EXERCISE AIM:
Reproduce the records below exactly as they are written.

MATERIAL PROVIDED:
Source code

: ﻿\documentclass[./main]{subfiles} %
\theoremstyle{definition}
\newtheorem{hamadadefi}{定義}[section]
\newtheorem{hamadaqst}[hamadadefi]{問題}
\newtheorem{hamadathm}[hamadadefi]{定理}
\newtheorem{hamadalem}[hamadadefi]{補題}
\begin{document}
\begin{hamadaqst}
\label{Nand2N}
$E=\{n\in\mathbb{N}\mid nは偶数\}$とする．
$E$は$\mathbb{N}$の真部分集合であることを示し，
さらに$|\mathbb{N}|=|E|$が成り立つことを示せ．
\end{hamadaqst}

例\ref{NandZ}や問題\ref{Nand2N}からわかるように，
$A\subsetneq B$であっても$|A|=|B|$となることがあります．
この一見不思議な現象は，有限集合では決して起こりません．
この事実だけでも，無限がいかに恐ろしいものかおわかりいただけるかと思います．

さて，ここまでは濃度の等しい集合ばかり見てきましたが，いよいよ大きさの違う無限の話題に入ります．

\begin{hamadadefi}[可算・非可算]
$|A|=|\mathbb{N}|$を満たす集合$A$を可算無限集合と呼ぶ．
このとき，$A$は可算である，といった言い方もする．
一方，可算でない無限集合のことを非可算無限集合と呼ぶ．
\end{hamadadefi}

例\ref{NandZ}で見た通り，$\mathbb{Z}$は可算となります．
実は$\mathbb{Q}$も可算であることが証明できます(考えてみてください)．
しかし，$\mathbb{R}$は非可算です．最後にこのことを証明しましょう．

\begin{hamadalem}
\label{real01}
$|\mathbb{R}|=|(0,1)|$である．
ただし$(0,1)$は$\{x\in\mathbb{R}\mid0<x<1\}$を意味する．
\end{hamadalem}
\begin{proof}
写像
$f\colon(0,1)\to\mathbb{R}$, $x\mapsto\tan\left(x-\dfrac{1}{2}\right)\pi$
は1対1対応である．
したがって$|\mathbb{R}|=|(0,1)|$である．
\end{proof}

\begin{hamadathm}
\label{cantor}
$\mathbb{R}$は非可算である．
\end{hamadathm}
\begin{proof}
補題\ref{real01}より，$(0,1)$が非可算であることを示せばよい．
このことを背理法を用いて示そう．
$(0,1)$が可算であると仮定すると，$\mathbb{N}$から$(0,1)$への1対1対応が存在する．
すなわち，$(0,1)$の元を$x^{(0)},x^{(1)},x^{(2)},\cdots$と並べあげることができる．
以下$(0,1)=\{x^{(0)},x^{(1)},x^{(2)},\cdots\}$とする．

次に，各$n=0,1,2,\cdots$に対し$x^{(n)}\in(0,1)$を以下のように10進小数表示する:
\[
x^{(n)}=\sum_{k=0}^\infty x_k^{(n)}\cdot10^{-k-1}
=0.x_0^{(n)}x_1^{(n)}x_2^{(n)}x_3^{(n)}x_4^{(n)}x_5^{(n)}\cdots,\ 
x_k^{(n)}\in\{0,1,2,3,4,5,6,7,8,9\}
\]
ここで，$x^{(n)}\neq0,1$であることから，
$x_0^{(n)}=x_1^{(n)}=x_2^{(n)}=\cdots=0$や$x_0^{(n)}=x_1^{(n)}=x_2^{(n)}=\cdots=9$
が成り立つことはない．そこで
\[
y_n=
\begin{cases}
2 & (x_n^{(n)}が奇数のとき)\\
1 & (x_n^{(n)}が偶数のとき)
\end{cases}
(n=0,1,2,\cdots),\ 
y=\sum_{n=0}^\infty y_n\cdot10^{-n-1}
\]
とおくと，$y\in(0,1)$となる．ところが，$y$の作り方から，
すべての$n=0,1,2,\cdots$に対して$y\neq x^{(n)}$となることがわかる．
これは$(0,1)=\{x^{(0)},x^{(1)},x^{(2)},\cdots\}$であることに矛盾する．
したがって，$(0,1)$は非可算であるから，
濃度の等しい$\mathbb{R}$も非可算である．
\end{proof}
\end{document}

TASK ANSWER:
Source code

: ﻿\documentclass[./main]{subfiles} %
\theoremstyle{definition}
\newtheorem{hamadadefi}{定義}[section]
\newtheorem{hamadaqst}[hamadadefi]{問題}
\newtheorem{hamadathm}[hamadadefi]{定理}
\newtheorem{hamadalem}[hamadadefi]{補題}
\begin{document}
\begin{hamadaqst}
\label{Nand2N}
$E=\{n\in\mathbb{N}\mid nは偶数\}$とする．
$E$は$\mathbb{N}$の真部分集合であることを示し，
さらに$|\mathbb{N}|=|E|$が成り立つことを示せ．
\end{hamadaqst}

例\ref{NandZ}や問題\ref{Nand2N}からわかるように，
$A\subsetneq B$であっても$|A|=|B|$となることがあります．
この一見不思議な現象は，有限集合では決して起こりません．
この事実だけでも，無限がいかに恐ろしいものかおわかりいただけるかと思います．

さて，ここまでは濃度の等しい集合ばかり見てきましたが，いよいよ大きさの違う無限の話題に入ります．

\begin{hamadadefi}[可算・非可算]
$|A|=|\mathbb{N}|$を満たす集合$A$を可算無限集合と呼ぶ．
このとき，$A$は可算である，といった言い方もする．
一方，可算でない無限集合のことを非可算無限集合と呼ぶ．
\end{hamadadefi}

例\ref{NandZ}で見た通り，$\mathbb{Z}$は可算となります．
実は$\mathbb{Q}$も可算であることが証明できます(考えてみてください)．
しかし，$\mathbb{R}$は非可算です．最後にこのことを証明しましょう．

\begin{hamadalem}
\label{real01}
$|\mathbb{R}|=|(0,1)|$である．
ただし$(0,1)$は$\{x\in\mathbb{R}\mid0<x<1\}$を意味する．
\end{hamadalem}
\begin{proof}
写像
$f\colon(0,1)\to\mathbb{R}$, $x\mapsto\tan\left(x-\dfrac{1}{2}\right)\pi$
は1対1対応である．
したがって$|\mathbb{R}|=|(0,1)|$である．
\end{proof}

\begin{hamadathm}
\label{cantor}
$\mathbb{R}$は非可算である．
\end{hamadathm}
\begin{proof}
補題\ref{real01}より，$(0,1)$が非可算であることを示せばよい．
このことを背理法を用いて示そう．
$(0,1)$が可算であると仮定すると，$\mathbb{N}$から$(0,1)$への1対1対応が存在する．
すなわち，$(0,1)$の元を$x^{(0)},x^{(1)},x^{(2)},\cdots$と並べあげることができる．
以下$(0,1)=\{x^{(0)},x^{(1)},x^{(2)},\cdots\}$とする．

次に，各$n=0,1,2,\cdots$に対し$x^{(n)}\in(0,1)$を以下のように10進小数表示する:
\[
x^{(n)}=\sum_{k=0}^\infty x_k^{(n)}\cdot10^{-k-1}
=0.x_0^{(n)}x_1^{(n)}x_2^{(n)}x_3^{(n)}x_4^{(n)}x_5^{(n)}\cdots,\ 
x_k^{(n)}\in\{0,1,2,3,4,5,6,7,8,9\}
\]
ここで，$x^{(n)}\neq0,1$であることから，
$x_0^{(n)}=x_1^{(n)}=x_2^{(n)}=\cdots=0$や$x_0^{(n)}=x_1^{(n)}=x_2^{(n)}=\cdots=9$
が成り立つことはない．そこで
\[
y_n=
\begin{cases}
2 & (x_n^{(n)}が奇数のとき)\\
1 & (x_n^{(n)}が偶数のとき)
\end{cases}
(n=0,1,2,\cdots),\ 
y=\sum_{n=0}^\infty y_n\cdot10^{-n-1}
\]
とおくと，$y\in(0,1)$となる．ところが，$y$の作り方から，
すべての$n=0,1,2,\cdots$に対して$y\neq x^{(n)}$となることがわかる．
これは$(0,1)=\{x^{(0)},x^{(1)},x^{(2)},\cdots\}$であることに矛盾する．
したがって，$(0,1)$は非可算であるから，
濃度の等しい$\mathbb{R}$も非可算である．
\end{proof}
\end{document}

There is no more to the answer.